18. Партийный штрих

Болеслав Вольтер
Этот штрих в моей жизни растянулся более, чем на два десятилетия. Столько понадобилось лет, чтобы окончательно разобраться с коммунизмом и с КПСС. Начнем с начала.

 Когда отец вернулся из дальних принудительных сибирских странствий (1954г.), задал мне вопрос, почему я не вступаю в партию? Я ему ответил: «Пример твоей судьбы не вдохновляет меня на такой поступок». Он меня урезонил - это была трагическая ошибка и она исправлена. Отец простил партию за то, что та отняла у него 16 лет в самом расцвете жизненных сил. А мне не хотелось прощать. Ведь эта партия у нашей семьи изуродовала 16х4=64 года жизни. Конечно, мы были не самыми несчастными. У миллионов семей страдания были намного хлеще наших. Так разве можно это прощать?

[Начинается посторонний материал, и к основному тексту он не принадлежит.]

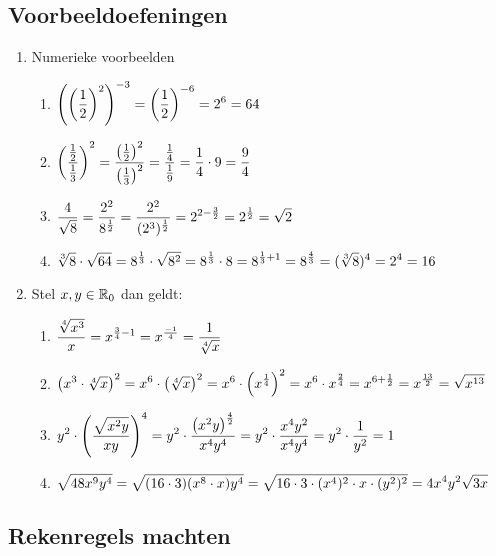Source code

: \documentclass{ximera}
\begin{document}
\subsection{Voorbeeldoefeningen}
\begin{enumerate}
	\item Numerieke voorbeelden
	\begin{enumerate}
		\item $\displaystyle{\left(\left(\frac{1}{2}\right)^{2}\right)^{-3}=\left(\frac{1}{2}\right)^{-6}=2^{6}=64}$
		\item $\displaystyle{\left(\frac{\frac{1}{2}}{\frac{1}{3}}\right)^{2}=\frac{\left(\frac{1}{2}\right)^{2}}{\left(\frac{1}{3}\right)^{2}}=
			\frac{\frac{1}{4}}{\frac{1}{9}}=\frac{1}{4} \cdot 9=\frac{9}{4}}$
		\item $\displaystyle{\frac{4}{\sqrt{8}}=\frac{2^{2}}{8^{\frac{1}{2}}}=\frac{2^{2}}{(2^{3})^{\frac{1}{2}}}=2^{2-\frac{3}{2}}=
			2^{\frac{1}{2}}=\sqrt{2}}$
		\item
		$\displaystyle{\sqrt[3]{8} \cdot \sqrt{64}=8^{\frac{1}{3}}\cdot \sqrt{8^{2}}=8^{\frac{1}{3}}\cdot8=8^{\frac{1}{3}+1}=8^{\frac{4}{3}}=(\sqrt[3]{8})^4}=2^4=16$
	\end{enumerate}
	\pagebreak
	\item Stel $x,y \in \mathbb{R}_0$ dan geldt:
	\begin{enumerate}
		\item
		$\displaystyle{\frac{\sqrt[4]{x^{3}}}{x}=x^{\frac{3}{4}-1}=x^{\frac{-1}{4}}=\frac{1}{\sqrt[4]{x}}}$
		\item
		$\displaystyle{\left(x^{3}\cdot \sqrt[4]{x}\right)^{2}=x^{6}\cdot \left(\sqrt[4]{x}\right)^{2}=x^{6}\cdot \left(x^{\frac{1}{4}}\right)^{2}=x^{6}\cdot x^{\frac{2}{4}}=
			x^{6+\frac{1}{2}}=x^{\frac{13}{2}}=\sqrt{x^{13}}}$
		\item
		$\displaystyle{y^{2} \cdot \left(\frac{\sqrt{x^{2}y}}{xy}\right)^{4}=y^{2} \cdot \frac{\left(x^{2}y\right)^{\frac{4}{2}}}{x^{4}y^{4}}=y^{2}\cdot \frac{x^{4}y^{2}}{x^{4}y^{4}}
			=y^{2} \cdot \frac{1}{y^{2}}=1}$
		\item
		$\displaystyle{\sqrt{48 x^{9}y^{4}}=\sqrt{(16 \cdot 3)(x^{8} \cdot
				x)y^{4}}=\sqrt{16 \cdot 3\cdot (x^{4})^{2}\cdot x\cdot
				(y^{2})^{2}}=4 x^{4}y^{2}\sqrt{3x}}$
		
	\end{enumerate}
\end{enumerate}



\subsection{Rekenregels machten}\label{machtenrekenregels}
\end{document}
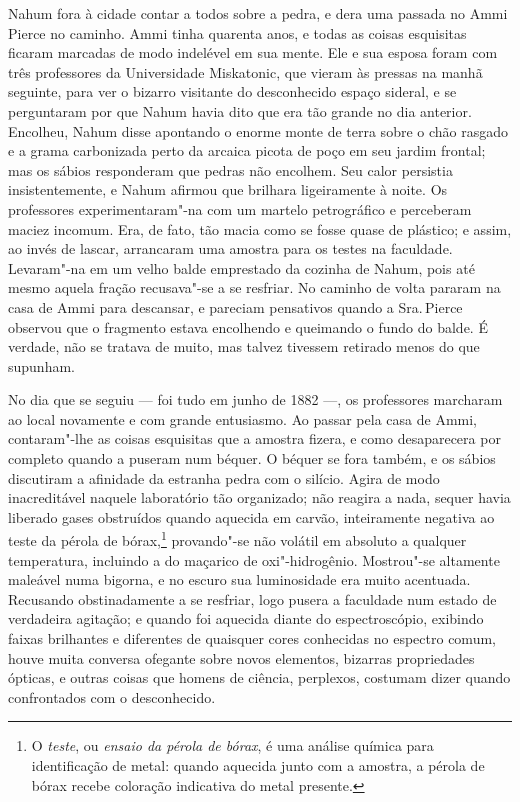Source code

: Nahum fora à cidade contar a todos sobre a pedra, e dera uma passada no
Ammi Pierce no caminho. Ammi tinha quarenta anos, e todas as coisas
esquisitas ficaram marcadas de modo indelével em sua mente. Ele e sua
esposa foram com três professores da Universidade Miskatonic, que vieram
às pressas na manhã seguinte, para ver o bizarro visitante do
desconhecido espaço sideral, e se perguntaram por que Nahum havia dito
que era tão grande no dia anterior. Encolheu, Nahum disse apontando o
enorme monte de terra sobre o chão rasgado e a grama carbonizada perto
da arcaica picota de poço em seu jardim frontal; mas os sábios
responderam que pedras não encolhem. Seu calor persistia
insistentemente, e Nahum afirmou que brilhara ligeiramente à noite. Os
professores experimentaram"-na com um martelo petrográfico e perceberam
maciez incomum. Era, de fato, tão macia como se fosse quase de plástico;
e assim, ao invés de lascar, arrancaram uma amostra para os testes na
faculdade. Levaram"-na em um velho balde emprestado da cozinha de Nahum,
pois até mesmo aquela fração recusava"-se a se resfriar. No caminho de
volta pararam na casa de Ammi para descansar, e pareciam pensativos
quando a Sra.\,Pierce observou que o fragmento estava encolhendo e
queimando o fundo do balde. É verdade, não se tratava de muito, mas
talvez tivessem retirado menos do que supunham.

No dia que se seguiu --- foi tudo em junho de 1882 ---, os professores
marcharam ao local novamente e com grande entusiasmo. Ao passar pela
casa de Ammi, contaram"-lhe as coisas esquisitas que a amostra fizera, e
como desaparecera por completo quando a puseram num béquer. O béquer se
fora também, e os sábios discutiram a afinidade da estranha pedra com o
silício. Agira de modo inacreditável naquele laboratório tão organizado;
não reagira a nada, sequer havia liberado gases obstruídos quando
aquecida em carvão, inteiramente negativa ao teste da pérola de
bórax,\footnote{O \textit{teste}, ou \textit{ensaio da pérola de bórax}, é uma
  análise química para identificação de metal: quando aquecida junto com
  a amostra, a pérola de bórax recebe coloração indicativa do metal
  presente.} provando"-se não volátil em absoluto a qualquer
temperatura, incluindo a do maçarico de oxi"-hidrogênio. Mostrou"-se
altamente maleável numa bigorna, e no escuro sua luminosidade era muito
acentuada. Recusando obstinadamente a se resfriar, logo pusera a
faculdade num estado de verdadeira agitação; e quando foi aquecida
diante do espectroscópio, exibindo faixas brilhantes e diferentes de
quaisquer cores conhecidas no espectro comum, houve muita conversa
ofegante sobre novos elementos, bizarras propriedades ópticas, e outras
coisas que homens de ciência, perplexos, costumam dizer quando
confrontados com o desconhecido.

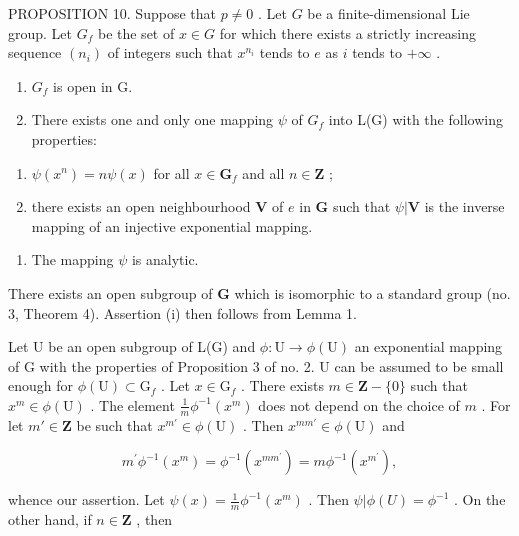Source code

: PROPOSITION 10. Suppose that \(p \neq 0\) . Let \(G\) be a finite-dimensional Lie group. Let \(G_f\) be the set of \(x \in G\) for which there exists a strictly increasing sequence \((n_i)\) of integers such that \(x^{n_i}\) tends to \(e\) as \(i\) tends to \(+\infty\) .

\begin{enumerate}
\def\labelenumi{(\roman{enumi})}
\item
  \(G_{f}\) is open in G.
\item
  There exists one and only one mapping \(\psi\) of \(G_{f}\) into L(G) with the following properties:
\end{enumerate}

\begin{enumerate}
\def\labelenumi{(\alph{enumi})}
\item
  \(\psi (x^n) = n\psi (x)\) for all \(x\in \mathbf{G}_f\) and all \(n\in \mathbf{Z}\) ;
\item
  there exists an open neighbourhood \(\mathbf{V}\) of \(e\) in \(\mathbf{G}\) such that \(\psi |\mathbf{V}\) is the inverse mapping of an injective exponential mapping.
\end{enumerate}

\begin{enumerate}
\def\labelenumi{(\roman{enumi})}
\setcounter{enumi}{2}
\tightlist
\item
  The mapping \(\psi\) is analytic.
\end{enumerate}

There exists an open subgroup of \(\mathbf{G}\) which is isomorphic to a standard group (no. 3, Theorem 4). Assertion (i) then follows from Lemma 1.

Let U be an open subgroup of L(G) and \(\phi\colon\mathrm{U}\to\phi(\mathrm{U})\) an exponential mapping of G with the properties of Proposition 3 of no. 2. U can be assumed to be small enough for \(\phi(\mathrm{U})\subset\mathrm{G}_{f}\) . Let \(x\in\mathrm{G}_{f}\) . There exists \(m\in\mathbf{Z}-\{0\}\) such that \(x^{m}\in\phi(\mathrm{U})\) . The element \(\frac{1}{m}\phi^{-1}(x^{m})\) does not depend on the choice of \(m\) . For let \(m'\in\mathbf{Z}\) be such that \(x^{m'}\in\phi(\mathrm{U})\) . Then \(x^{mm'}\in\phi(\mathrm{U})\) and

\[
m ^ {\prime} \phi^ {- 1} (x ^ {m}) = \phi^ {- 1} (x ^ {m m ^ {\prime}}) = m \phi^ {- 1} (x ^ {m ^ {\prime}}),
\]

whence our assertion. Let \(\psi(x) = \frac{1}{m}\phi^{-1}(x^m)\) . Then \(\psi|\phi(U) = \phi^{-1}\) . On the other hand, if \(n \in \mathbf{Z}\) , then

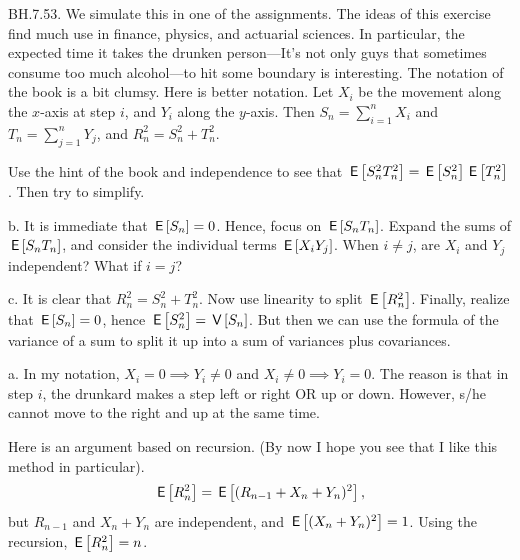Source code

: \begin{exercise}
BH.7.53. We simulate this in one of the assignments.
The ideas of this exercise find much use in finance, physics, and actuarial sciences.
In particular, the expected time it takes the drunken person---It's not only guys that sometimes consume too much alcohol---to hit some boundary is interesting. The notation of the book is a bit clumsy. Here is better notation.
Let $X_i$ be the movement along the \(x\)-axis at step $i$, and $Y_i$ along the $y$-axis.
Then $S_n=\sum_{i=1}^n X_i$ and $T_n=\sum_{j=1}^n Y_{j}$, and $R_n^2= S_n^2+T_n^2$.
\begin{hint}
Use the hint of the book and independence to see that $\,\mathsf{E}\left[S_{n}^2 T_n^2\right] = \,\mathsf{E}\left[S_n^{2}\right] \,\mathsf{E}\left[T_n^{2}\right]$.
Then try to simplify.

b. It is immediate that $\,\mathsf{E}\left[S_n\right] = 0$.
Hence, focus on $\,\mathsf{E}\left[S_n T_n\right]$. Expand  the sums of $\,\mathsf{E}\left[S_n T_n\right]$, and consider the individual terms $\,\mathsf{E}\left[X_i Y_j\right]$. When $i\neq j$, are $X_i$ and $Y_{j}$  independent? What if  $i=j$?

c. It is clear that $R_n^2=S_n^2+T_{n}^2$. Now use linearity to split $\,\mathsf{E}\left[R^2_n\right]$. Finally, realize that $\,\mathsf{E}\left[S_n\right]=0$, hence $\,\mathsf{E}\left[S_n^2\right] = \,\mathsf{V}\left[S_n\right]$. But then we can use the formula of the variance of a sum to split it up into a sum of variances plus covariances.
\end{hint}

\begin{solution}
a. In my notation, $X_i=0 \implies Y_i\neq 0$ and $X_i\neq 0 \implies Y_i=0$. The reason is that in step $i$, the drunkard makes a step left or right OR up or down. However, s/he cannot move to the right and up at the same time.

Here is an argument based on recursion. (By now I hope you see that I like this method in particular).
\begin{align*}
\,\mathsf{E}\left[R_n^2\right] = \,\mathsf{E}\left[(R_{n-1} + X_n + Y_n)^{2}\right],
\end{align*}
but $R_{n-1}$ and $X_n+Y_n$ are independent, and $\,\mathsf{E}\left[(X_n + Y_n)^2\right] = 1$. Using the recursion, $\,\mathsf{E}\left[R^2_n\right] = n$.
\end{solution}
\end{exercise}

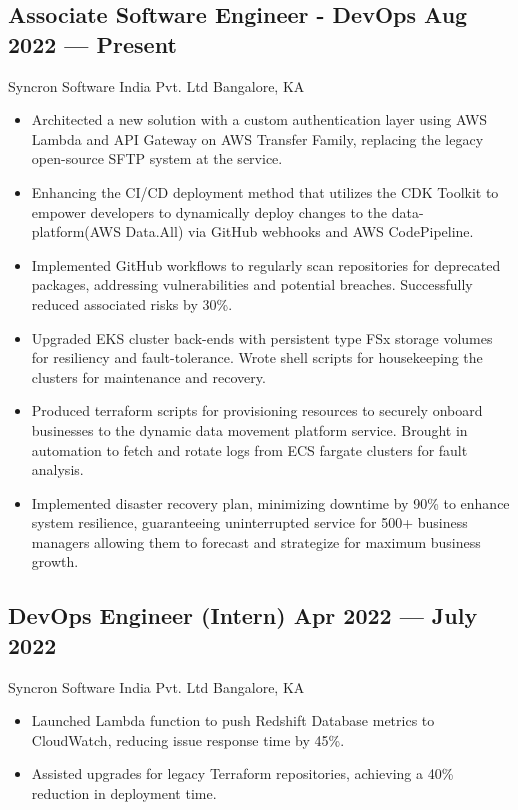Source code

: \documentclass[a4,10pt]{article}
\newcommand{\subtext}[1]{
#1\par\vspace{-0.2cm}}
\newenvironment{zitemize}{
\begin{itemize}\itemsep0pt \parskip0pt \parsep1pt}
{\end{itemize}\vspace{-0.5cm}}
\begin{document}
\subsection*{Associate Software Engineer - DevOps \hfill Aug 2022 --- Present} 
\subtext{Syncron Software India Pvt. Ltd \hfill Bangalore, KA} 
    \begin{zitemize}
        \item Architected a new solution with a custom authentication layer using AWS Lambda and API Gateway on AWS Transfer Family, replacing the legacy open-source SFTP system at the service.
        \item Enhancing the CI/CD deployment method that utilizes the CDK Toolkit to empower developers to dynamically deploy changes to the data-platform(AWS Data.All) via GitHub webhooks and AWS CodePipeline.
        \item Implemented GitHub workflows to regularly scan repositories for deprecated packages, addressing vulnerabilities and potential breaches. Successfully reduced associated risks by 30\%.
        \item Upgraded EKS cluster back-ends with persistent type FSx storage volumes for resiliency and fault-tolerance. Wrote shell scripts for housekeeping the clusters for maintenance and recovery.
        \item Produced terraform scripts for provisioning resources to securely onboard businesses to the dynamic data movement platform service. Brought in automation to fetch and rotate logs from ECS fargate clusters for fault analysis. 
        \item Implemented disaster recovery plan, minimizing downtime by 90\% to enhance system resilience, guaranteeing uninterrupted service for 500+ business managers allowing them to forecast and strategize for maximum business growth. 
    \end{zitemize}


\subsection*{DevOps Engineer {\normalsize\normalfont (Intern)} \hfill Apr 2022 --- July 2022} 
\subtext{Syncron Software India Pvt. Ltd \hfill Bangalore, KA} 
    \begin{zitemize}
        \item Launched Lambda function to push Redshift Database metrics to CloudWatch, reducing issue response time by 45\%.
        \item Assisted upgrades for legacy Terraform repositories, achieving a 40\% reduction in deployment time.
    \end{zitemize}
\end{document}

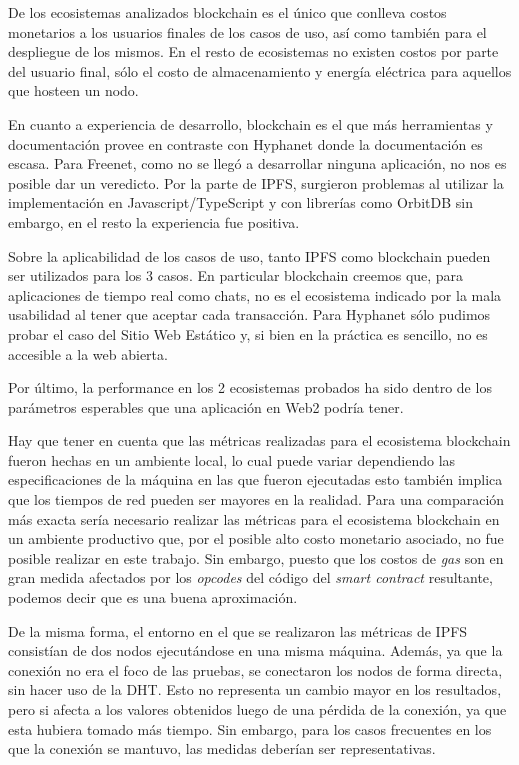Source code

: De los ecosistemas analizados blockchain es el único que conlleva costos monetarios a los usuarios finales de los casos de uso, así como también para el despliegue de los mismos. En el resto de ecosistemas no existen costos por parte del usuario final, sólo el costo de almacenamiento y energía eléctrica para aquellos que hosteen un nodo.

En cuanto a experiencia de desarrollo, blockchain es el que más herramientas y documentación provee en contraste con Hyphanet donde la documentación es escasa. Para Freenet, como no se llegó a desarrollar ninguna aplicación, no nos es posible dar un veredicto. Por la parte de IPFS, surgieron problemas al utilizar la implementación en Javascript/TypeScript y con librerías como OrbitDB sin embargo, en el resto la experiencia fue positiva.

Sobre la aplicabilidad de los casos de uso, tanto IPFS como blockchain pueden ser utilizados para los 3 casos. En particular blockchain creemos que, para aplicaciones de tiempo real como chats, no es el ecosistema indicado por la mala usabilidad al tener que aceptar cada transacción. Para Hyphanet sólo pudimos probar el caso del Sitio Web Estático y, si bien en la práctica es sencillo, no es accesible a la web abierta.

Por último, la performance en los 2 ecosistemas probados ha sido dentro de los parámetros esperables que una aplicación en Web2 podría tener.

Hay que tener en cuenta que las métricas realizadas para el ecosistema blockchain fueron hechas en un ambiente local, lo cual puede variar dependiendo las especificaciones de la máquina en las que fueron ejecutadas esto también implica que los tiempos de red pueden ser mayores en la realidad. Para una comparación más exacta sería necesario realizar las métricas para el ecosistema blockchain en un ambiente productivo que, por el posible alto costo monetario asociado, no fue posible realizar en este trabajo. Sin embargo, puesto que los costos de \textit{gas} son en gran medida afectados por los \textit{opcodes} del código del \textit{smart contract} resultante, podemos decir que es una buena aproximación.

De la misma forma, el entorno en el que se realizaron las métricas de IPFS consistían de dos nodos ejecutándose en una misma máquina. Además, ya que la conexión no era el foco de las pruebas, se conectaron los nodos de forma directa, sin hacer uso de la DHT. Esto no representa un cambio mayor en los resultados, pero si afecta a los valores obtenidos luego de una pérdida de la conexión, ya que esta hubiera tomado más tiempo. Sin embargo, para los casos frecuentes en los que la conexión se mantuvo, las medidas deberían ser representativas.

 Хрущевская оттепель внушала надежду. Хотелось верить, что партия, осудив сталинские перегибы и преступления, станет другой. Реабилитация невинных жертв давала основания для такой веры, но основательно выкорчевывать сталиниаду Хрущев не стал. Разоблачая Сталина, он не отказался от коммунистической идеологии и тоталитарного правления.
 
 К вступлению в партию подталкивал меня и директор института Е.П.Стефани - большой для меня авторитет, и его заместитель Н.Н.Стрельников и другие, уважаемые мною сослуживцы. И в 1962г. подаю заявление о приеме в партию.
 Сразили меня не уговоры, а собственная мысль: «Если я хочу, чтоб не повторилось то, что осуждаю «до боли в кулаках», то мое место должно быть в партии, а не снаружи». Это не фразерство, это плод моих многолетних раздумий.
 
 1 9 6 3 г о д. Только что закончился кандидатский партийный стаж, и почти сразу я оказался секретарем партбюро института. Влетел в эту должность совершенно неожиданно. Никто не спрашивал моего согласия занять этот пост, а когда партбюро по указанию райкома проголосовало за меня, надо было подчиняться партийной дисциплине.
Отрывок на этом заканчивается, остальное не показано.